Two leading figures in the affair were Mario Felice Boano and Virgil Exner. Boano, who was head of the Ghia styling house, had already been involved with Chrysler by showing Exner some drawings he had prepared based upon a Plymouth chassis. The invitation to design the prospective vehicle had come from C. B. Thomas, Chrysler's vice president, in 1951, as the car would have been intended as part of the company's export drive. European manufacturers were already queuing at the doors of Carrozzeria Ghia, seeking to produce a specialist alternative to their bread-and-butter models. In his designs Boano embodied all that was current in Italian styling at the turn of the decade. The 'Plymouth affair' was a direct result of Luigi Segre visiting America in an attempt to develop Ghia's business acumen.

Chrysler's corporate styling was largely the responsibility of Vigil Exner. Exner had worked for Chrysler since 1950 but, before that, had been deeply involved with the Raymond Loewy Studios at South Bend, Indiana. His career at the Loewy Studios had involved Exner in the production of the famous and striking Studebaker Champion of 1947, the car which heralded an all-new approach to American auto styling. Chrysler's image changed dramatically once Virgil Exner had time to get established at Detroit: Henry King, the company's chief stylist, had retired, so Exner's influence was allowed to grow. Softer lines incorporating curvaceously-styled front wings, prominent rear wings and huge wrap-around rear windows were all Exner trademarks. Gone also from Detroit was K. T. Keller, Chrysler's President, and with him went the bulbous styling of the '40s.

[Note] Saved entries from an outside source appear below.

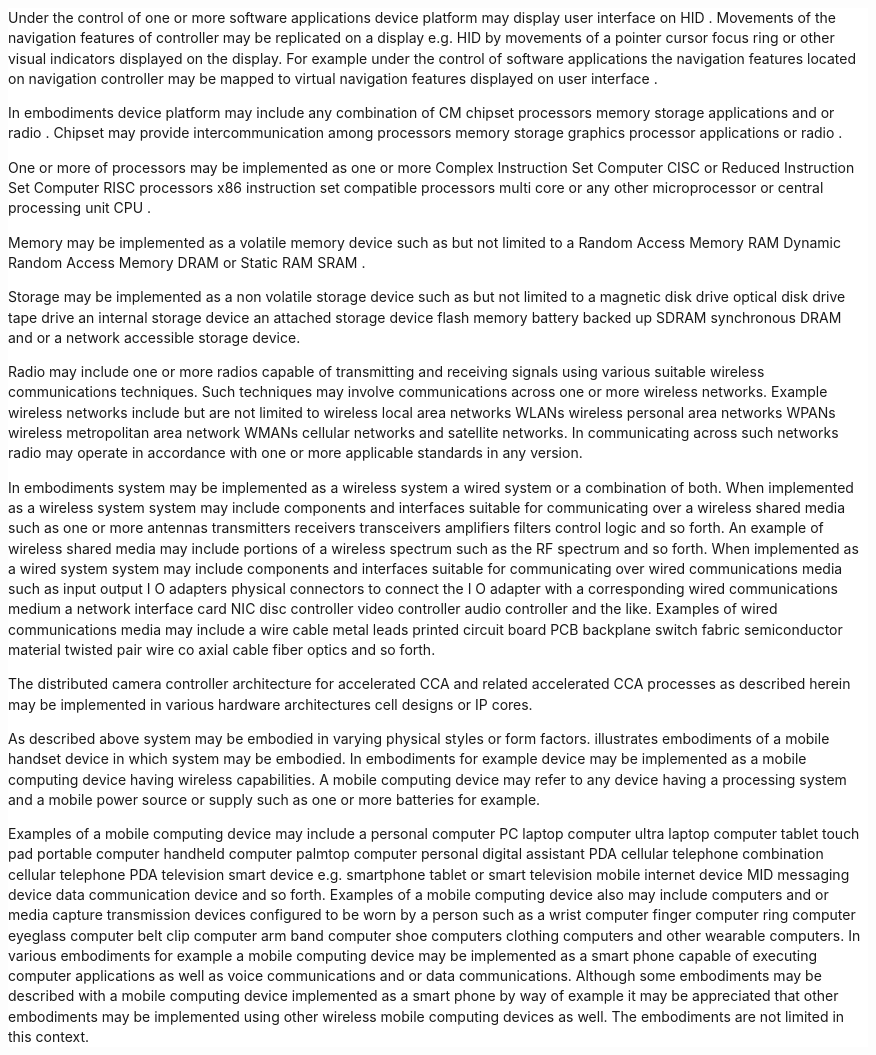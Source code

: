 Under the control of one or more software applications device platform may display user interface on HID . Movements of the navigation features of controller may be replicated on a display e.g. HID by movements of a pointer cursor focus ring or other visual indicators displayed on the display. For example under the control of software applications the navigation features located on navigation controller may be mapped to virtual navigation features displayed on user interface .

In embodiments device platform may include any combination of CM chipset processors memory storage applications and or radio . Chipset may provide intercommunication among processors memory storage graphics processor applications or radio .

One or more of processors may be implemented as one or more Complex Instruction Set Computer CISC or Reduced Instruction Set Computer RISC processors x86 instruction set compatible processors multi core or any other microprocessor or central processing unit CPU .

Memory may be implemented as a volatile memory device such as but not limited to a Random Access Memory RAM Dynamic Random Access Memory DRAM or Static RAM SRAM .

Storage may be implemented as a non volatile storage device such as but not limited to a magnetic disk drive optical disk drive tape drive an internal storage device an attached storage device flash memory battery backed up SDRAM synchronous DRAM and or a network accessible storage device.

Radio may include one or more radios capable of transmitting and receiving signals using various suitable wireless communications techniques. Such techniques may involve communications across one or more wireless networks. Example wireless networks include but are not limited to wireless local area networks WLANs wireless personal area networks WPANs wireless metropolitan area network WMANs cellular networks and satellite networks. In communicating across such networks radio may operate in accordance with one or more applicable standards in any version.

In embodiments system may be implemented as a wireless system a wired system or a combination of both. When implemented as a wireless system system may include components and interfaces suitable for communicating over a wireless shared media such as one or more antennas transmitters receivers transceivers amplifiers filters control logic and so forth. An example of wireless shared media may include portions of a wireless spectrum such as the RF spectrum and so forth. When implemented as a wired system system may include components and interfaces suitable for communicating over wired communications media such as input output I O adapters physical connectors to connect the I O adapter with a corresponding wired communications medium a network interface card NIC disc controller video controller audio controller and the like. Examples of wired communications media may include a wire cable metal leads printed circuit board PCB backplane switch fabric semiconductor material twisted pair wire co axial cable fiber optics and so forth.

The distributed camera controller architecture for accelerated CCA and related accelerated CCA processes as described herein may be implemented in various hardware architectures cell designs or IP cores. 

As described above system may be embodied in varying physical styles or form factors. illustrates embodiments of a mobile handset device in which system may be embodied. In embodiments for example device may be implemented as a mobile computing device having wireless capabilities. A mobile computing device may refer to any device having a processing system and a mobile power source or supply such as one or more batteries for example.

Examples of a mobile computing device may include a personal computer PC laptop computer ultra laptop computer tablet touch pad portable computer handheld computer palmtop computer personal digital assistant PDA cellular telephone combination cellular telephone PDA television smart device e.g. smartphone tablet or smart television mobile internet device MID messaging device data communication device and so forth. Examples of a mobile computing device also may include computers and or media capture transmission devices configured to be worn by a person such as a wrist computer finger computer ring computer eyeglass computer belt clip computer arm band computer shoe computers clothing computers and other wearable computers. In various embodiments for example a mobile computing device may be implemented as a smart phone capable of executing computer applications as well as voice communications and or data communications. Although some embodiments may be described with a mobile computing device implemented as a smart phone by way of example it may be appreciated that other embodiments may be implemented using other wireless mobile computing devices as well. The embodiments are not limited in this context.
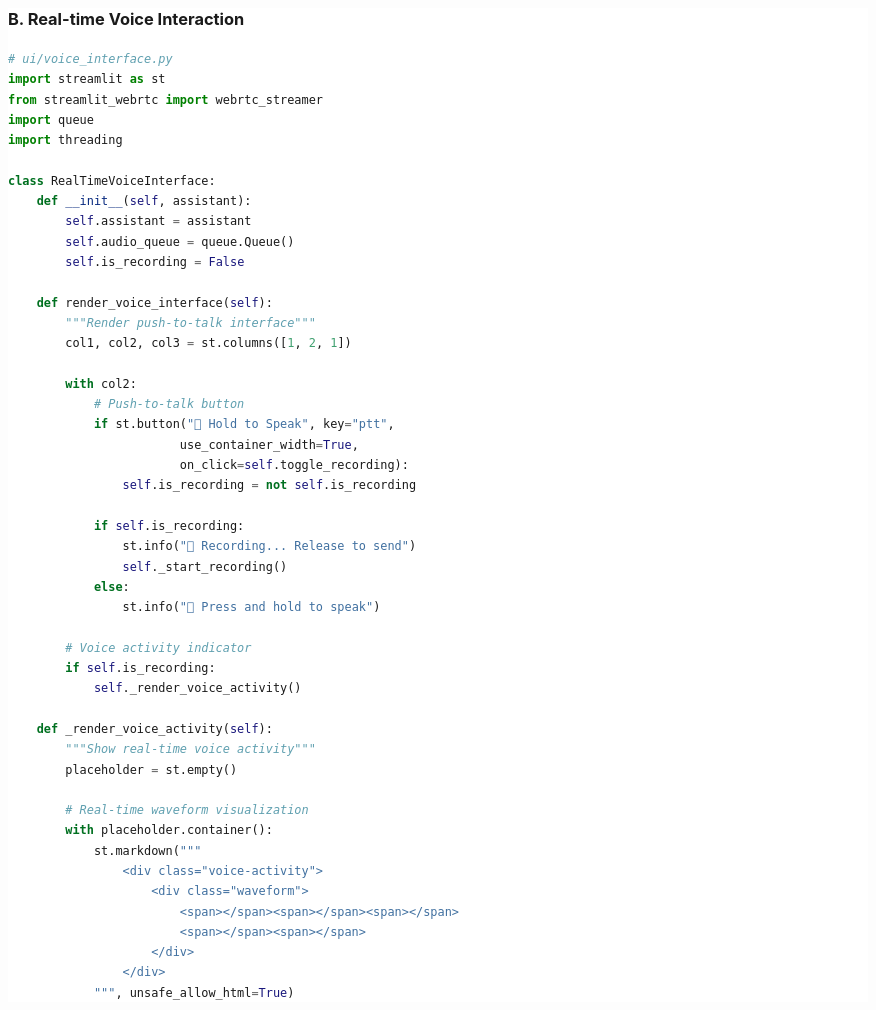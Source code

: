 ### B. Real-time Voice Interaction
```python
# ui/voice_interface.py
import streamlit as st
from streamlit_webrtc import webrtc_streamer
import queue
import threading

class RealTimeVoiceInterface:
    def __init__(self, assistant):
        self.assistant = assistant
        self.audio_queue = queue.Queue()
        self.is_recording = False
    
    def render_voice_interface(self):
        """Render push-to-talk interface"""
        col1, col2, col3 = st.columns([1, 2, 1])
        
        with col2:
            # Push-to-talk button
            if st.button("🎤 Hold to Speak", key="ptt", 
                        use_container_width=True,
                        on_click=self.toggle_recording):
                self.is_recording = not self.is_recording
            
            if self.is_recording:
                st.info("🔴 Recording... Release to send")
                self._start_recording()
            else:
                st.info("🎤 Press and hold to speak")
        
        # Voice activity indicator
        if self.is_recording:
            self._render_voice_activity()
    
    def _render_voice_activity(self):
        """Show real-time voice activity"""
        placeholder = st.empty()
        
        # Real-time waveform visualization
        with placeholder.container():
            st.markdown("""
                <div class="voice-activity">
                    <div class="waveform">
                        <span></span><span></span><span></span>
                        <span></span><span></span>
                    </div>
                </div>
            """, unsafe_allow_html=True)
```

Luigi Segre had had dealings with Virgil Exner before the Coupé D'Elegance affair. A prototype car, the K310, had followed on the heels of Ghia's preparation of the Plymouth, which had been codenamed XX500. The K310 was a joint effort between Segre and Exner, inspired by Segre and valued by Exner as an example of Ghia's styling ability.

The link between Karmann, Chrysler and Carrozzeria Ghia, therefore, makes it impossible to confidently state from where the Karmann Ghia's styling originated. Virgil Exner certainly claimed that the design presented to Karmann was his and not Ghia's. It would appear that, in designing the D'Elegance, a clay model had been prepared as well as drawings and sent to Ghia at Turin for the company to work on. Exner's own view is that Ghia was having problems finding a suitable design to present to Wilhelm Karmann and, almost as a last resort, scaled down his own design for the D'Elegance. Virgil Exner further claimed that Ghia altered the fine detail in accordance with the stylist's established hallmarks.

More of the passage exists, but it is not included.